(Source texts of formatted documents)
******************************

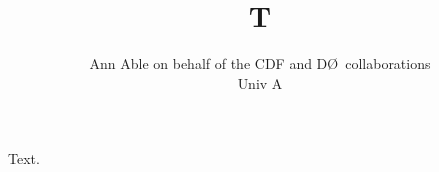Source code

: \documentclass{article}
\begin{document}
\title{T}
\author{Ann Able on behalf of the CDF and D\O \ collaborations \\ Univ A}
\maketitle
Text.
\end{document}
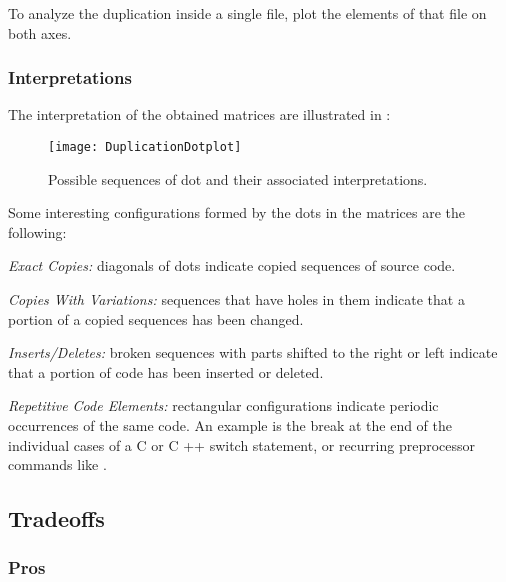 \documentclass[a4paper,10pt,twoside]{book}
\begin{document}
To analyze the duplication inside a single file, plot the elements of that file on both axes.

\subsubsection*{Interpretations}

The interpretation of the obtained matrices are illustrated in :

\begin{figure}
\begin{center}
\texttt{[image: DuplicationDotplot]}
\caption{Possible sequences of dot and their associated interpretations.}
\end{center}
\end{figure}

Some interesting configurations formed by the dots in the matrices are the following:

\begin{bulletlist}
\item \emph{Exact Copies:} diagonals of dots indicate copied sequences of source code.

\item \emph{Copies With Variations:} sequences that have holes in them indicate that a portion of a copied sequences has been changed.

\item \emph{Inserts/Deletes:} broken sequences with parts shifted to the right or left indicate that a portion of code has been inserted or deleted.

\item \emph{Repetitive Code Elements:} rectangular configurations indicate periodic occurrences of the same code. An example is the break at the end of the individual cases of a C or C ++ switch statement, or recurring preprocessor commands like .
\end{bulletlist}

\subsection*{Tradeoffs}

\subsubsection*{Pros}
\end{document}
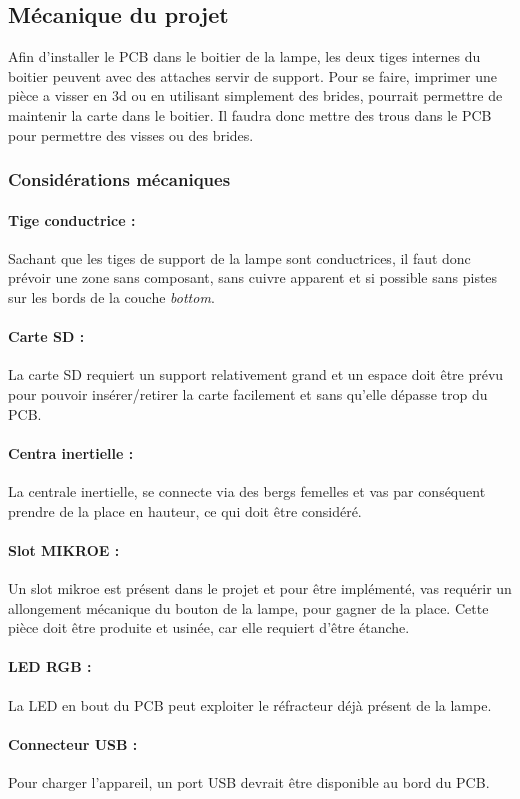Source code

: \subsection{Mécanique du projet} \label{ssec:mechProjet}
{
	Afin d'installer le PCB dans le boitier de la lampe, les deux tiges internes du boitier peuvent avec des attaches servir de support. Pour se faire, imprimer une pièce a visser en 3d ou en utilisant simplement des brides, pourrait permettre de maintenir la carte dans le boitier. Il faudra donc mettre des trous dans le PCB pour permettre des visses ou des brides.
	
	
	\subsubsection{Considérations mécaniques} \label{ssec:RestrictionMech}
	\paragraph{Tige conductrice :} Sachant que les tiges de support de la lampe sont conductrices, il faut donc prévoir une zone sans composant, sans cuivre apparent et si possible sans pistes sur les bords de la couche \textit{bottom}.
	\paragraph{Carte SD : } La carte SD requiert un support relativement grand et un espace doit être prévu pour pouvoir insérer/retirer la carte facilement et sans qu'elle dépasse trop du PCB.
	\paragraph{Centra inertielle :} La centrale inertielle, se connecte via des bergs femelles et vas par conséquent prendre de la place en hauteur, ce qui doit être considéré.
	\paragraph{Slot MIKROE :} Un slot mikroe est présent dans le projet et pour être implémenté, vas requérir un allongement mécanique du bouton de la lampe, pour gagner de la place. Cette pièce doit être produite et usinée, car elle requiert d'être étanche. 
	\paragraph{LED RGB :} La LED en bout du PCB peut exploiter le réfracteur déjà présent de la lampe.
	\paragraph{Connecteur USB :} Pour charger l'appareil, un port USB devrait être disponible au bord du PCB.
}
\clearpage

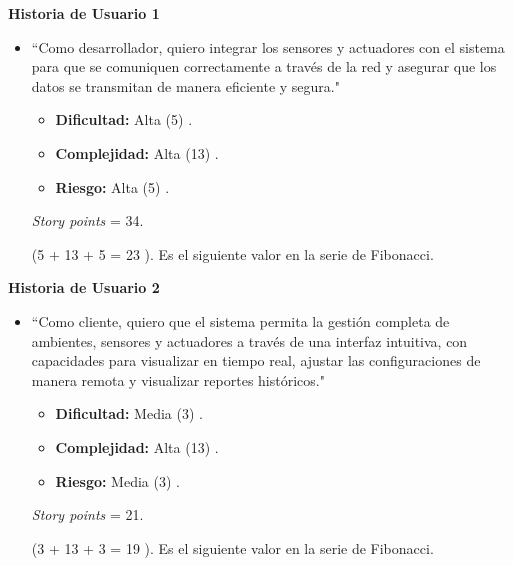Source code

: \textbf{Historia de Usuario 1 }
\begin{itemize}
	\item ``Como desarrollador, quiero integrar los sensores y actuadores con el sistema para que se comuniquen correctamente a través de la
	      red y asegurar que los datos se transmitan de manera eficiente y segura."

	      \begin{itemize}
		      \item \textbf{Dificultad:} Alta (5) .
		      \item \textbf{Complejidad:} Alta (13) .
		      \item \textbf{Riesgo:} Alta (5) .
	      \end{itemize}

	      \textit{Story points} = 34.

	      (5 + 13 + 5 = 23 ). Es el siguiente valor en la serie de Fibonacci.

\end{itemize}

\textbf{Historia de Usuario 2 }
\begin{itemize}
	\item ``Como cliente, quiero que el sistema permita la gestión completa de ambientes, sensores y actuadores a través de una interfaz intuitiva,
	      con capacidades para visualizar en tiempo real, ajustar las configuraciones de manera remota y visualizar
	      reportes históricos."

	      \begin{itemize}
		      \item \textbf{Dificultad:} Media (3) .
		      \item \textbf{Complejidad:} Alta (13) .
		      \item \textbf{Riesgo:} Media (3) .
	      \end{itemize}

	      \textit{Story points} = 21.

	      (3 + 13 + 3 = 19 ). Es el siguiente valor en la serie de Fibonacci.

\end{itemize}


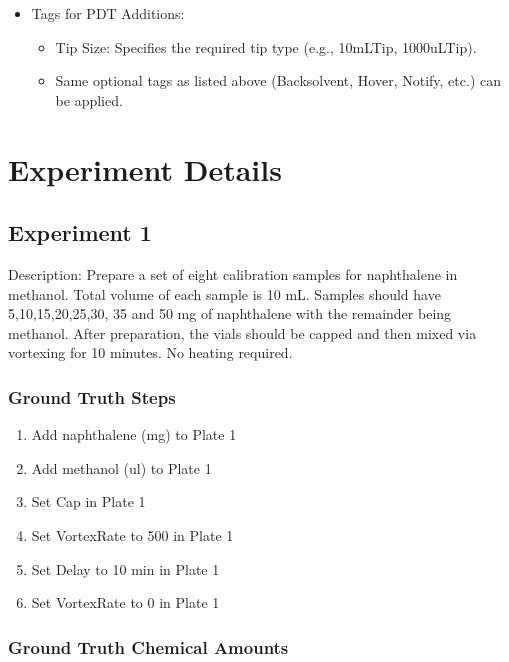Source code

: \documentclass[sn-nature, twocolumn]{sn-jnl}%
\theoremstyle{thmstyleone}%
\theoremstyle{thmstyletwo}%
\theoremstyle{thmstylethree}%
\begin{document}
\begin{enumerate}
\begin{itemize}
        \item Tags for PDT Additions:
        \begin{itemize}
            \item Tip Size: Specifies the required tip type (e.g., 10mLTip, 1000uLTip).
            \item Same optional tags as listed above (Backsolvent, Hover, Notify, etc.) can be applied.
        \end{itemize}

    \end{itemize}

\end{enumerate}

\clearpage
\section{Experiment Details}
\subsection{Experiment 1}

Description: Prepare a set of eight calibration samples for naphthalene in methanol. Total volume of each sample is 10 mL. Samples should have 5,10,15,20,25,30, 35 and 50 mg of naphthalene with the remainder being methanol. After preparation, the vials should be capped and then mixed via vortexing for 10 minutes. No heating required.


\subsubsection*{Ground Truth Steps}
\begin{enumerate}[itemsep=0pt]
    \item Add naphthalene (mg) to Plate 1
    \item Add methanol (ul) to Plate 1
    \item Set Cap in Plate 1
    \item Set VortexRate to 500 in Plate 1
    \item Set Delay to 10 min in Plate 1
    \item Set VortexRate to 0 in Plate 1
\end{enumerate}

\subsubsection*{Ground Truth Chemical Amounts}
\end{document}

******************************

- _ASSIGNMENT_
State the number of lines in these entries where the word "Como" occurs, without any other words.

- _SOLUTION TO THE EXERCISE_
2